═════ EXERCISE DATA ═════

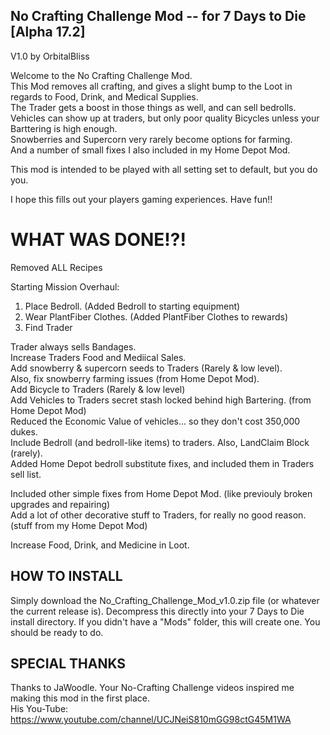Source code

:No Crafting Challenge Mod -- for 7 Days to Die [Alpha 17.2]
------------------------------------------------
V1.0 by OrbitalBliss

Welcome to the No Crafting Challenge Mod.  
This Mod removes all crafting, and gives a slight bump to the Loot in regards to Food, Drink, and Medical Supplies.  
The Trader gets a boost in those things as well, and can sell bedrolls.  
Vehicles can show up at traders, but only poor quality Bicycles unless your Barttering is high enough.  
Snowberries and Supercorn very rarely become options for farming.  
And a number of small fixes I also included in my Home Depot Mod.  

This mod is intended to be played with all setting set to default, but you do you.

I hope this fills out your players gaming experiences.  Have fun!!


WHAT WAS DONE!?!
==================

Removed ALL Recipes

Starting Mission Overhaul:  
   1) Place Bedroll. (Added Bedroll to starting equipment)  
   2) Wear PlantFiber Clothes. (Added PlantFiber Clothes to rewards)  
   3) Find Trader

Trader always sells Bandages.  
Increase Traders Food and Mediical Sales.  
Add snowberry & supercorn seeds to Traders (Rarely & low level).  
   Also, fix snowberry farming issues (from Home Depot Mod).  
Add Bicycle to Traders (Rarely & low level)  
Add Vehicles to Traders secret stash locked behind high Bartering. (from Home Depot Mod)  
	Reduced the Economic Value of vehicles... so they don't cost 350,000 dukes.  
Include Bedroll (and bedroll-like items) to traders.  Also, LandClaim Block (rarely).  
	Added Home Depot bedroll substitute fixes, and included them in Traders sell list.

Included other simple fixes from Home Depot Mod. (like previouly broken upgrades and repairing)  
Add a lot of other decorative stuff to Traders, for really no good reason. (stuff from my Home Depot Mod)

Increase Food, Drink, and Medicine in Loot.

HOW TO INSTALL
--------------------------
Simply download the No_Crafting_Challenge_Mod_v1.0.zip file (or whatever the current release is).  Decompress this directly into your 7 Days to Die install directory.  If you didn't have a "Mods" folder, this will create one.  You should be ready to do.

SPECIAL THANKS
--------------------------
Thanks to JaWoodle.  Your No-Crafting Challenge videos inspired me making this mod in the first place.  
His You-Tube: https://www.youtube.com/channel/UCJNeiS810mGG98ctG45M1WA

═════
═════ EXERCISE DATA ═════

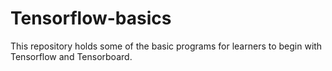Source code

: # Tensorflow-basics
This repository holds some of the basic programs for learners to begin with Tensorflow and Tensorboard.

═════

REQUIRED WORK: The listing above holds a line with "And a number" and a line with "Simply download the". Print the stretch from the first through the second, exactly and alone.

TASK ANSWER:
And a number of small fixes I also included in my Home Depot Mod.  

This mod is intended to be played with all setting set to default, but you do you.

I hope this fills out your players gaming experiences.  Have fun!!


WHAT WAS DONE!?!
==================

Removed ALL Recipes

Starting Mission Overhaul:  
   1) Place Bedroll. (Added Bedroll to starting equipment)  
   2) Wear PlantFiber Clothes. (Added PlantFiber Clothes to rewards)  
   3) Find Trader

Trader always sells Bandages.  
Increase Traders Food and Mediical Sales.  
Add snowberry & supercorn seeds to Traders (Rarely & low level).  
   Also, fix snowberry farming issues (from Home Depot Mod).  
Add Bicycle to Traders (Rarely & low level)  
Add Vehicles to Traders secret stash locked behind high Bartering. (from Home Depot Mod)  
	Reduced the Economic Value of vehicles... so they don't cost 350,000 dukes.  
Include Bedroll (and bedroll-like items) to traders.  Also, LandClaim Block (rarely).  
	Added Home Depot bedroll substitute fixes, and included them in Traders sell list.

Included other simple fixes from Home Depot Mod. (like previouly broken upgrades and repairing)  
Add a lot of other decorative stuff to Traders, for really no good reason. (stuff from my Home Depot Mod)

Increase Food, Drink, and Medicine in Loot.

HOW TO INSTALL
--------------------------
Simply download the No_Crafting_Challenge_Mod_v1.0.zip file (or whatever the current release is).  Decompress this directly into your 7 Days to Die install directory.  If you didn't have a "Mods" folder, this will create one.  You should be ready to do.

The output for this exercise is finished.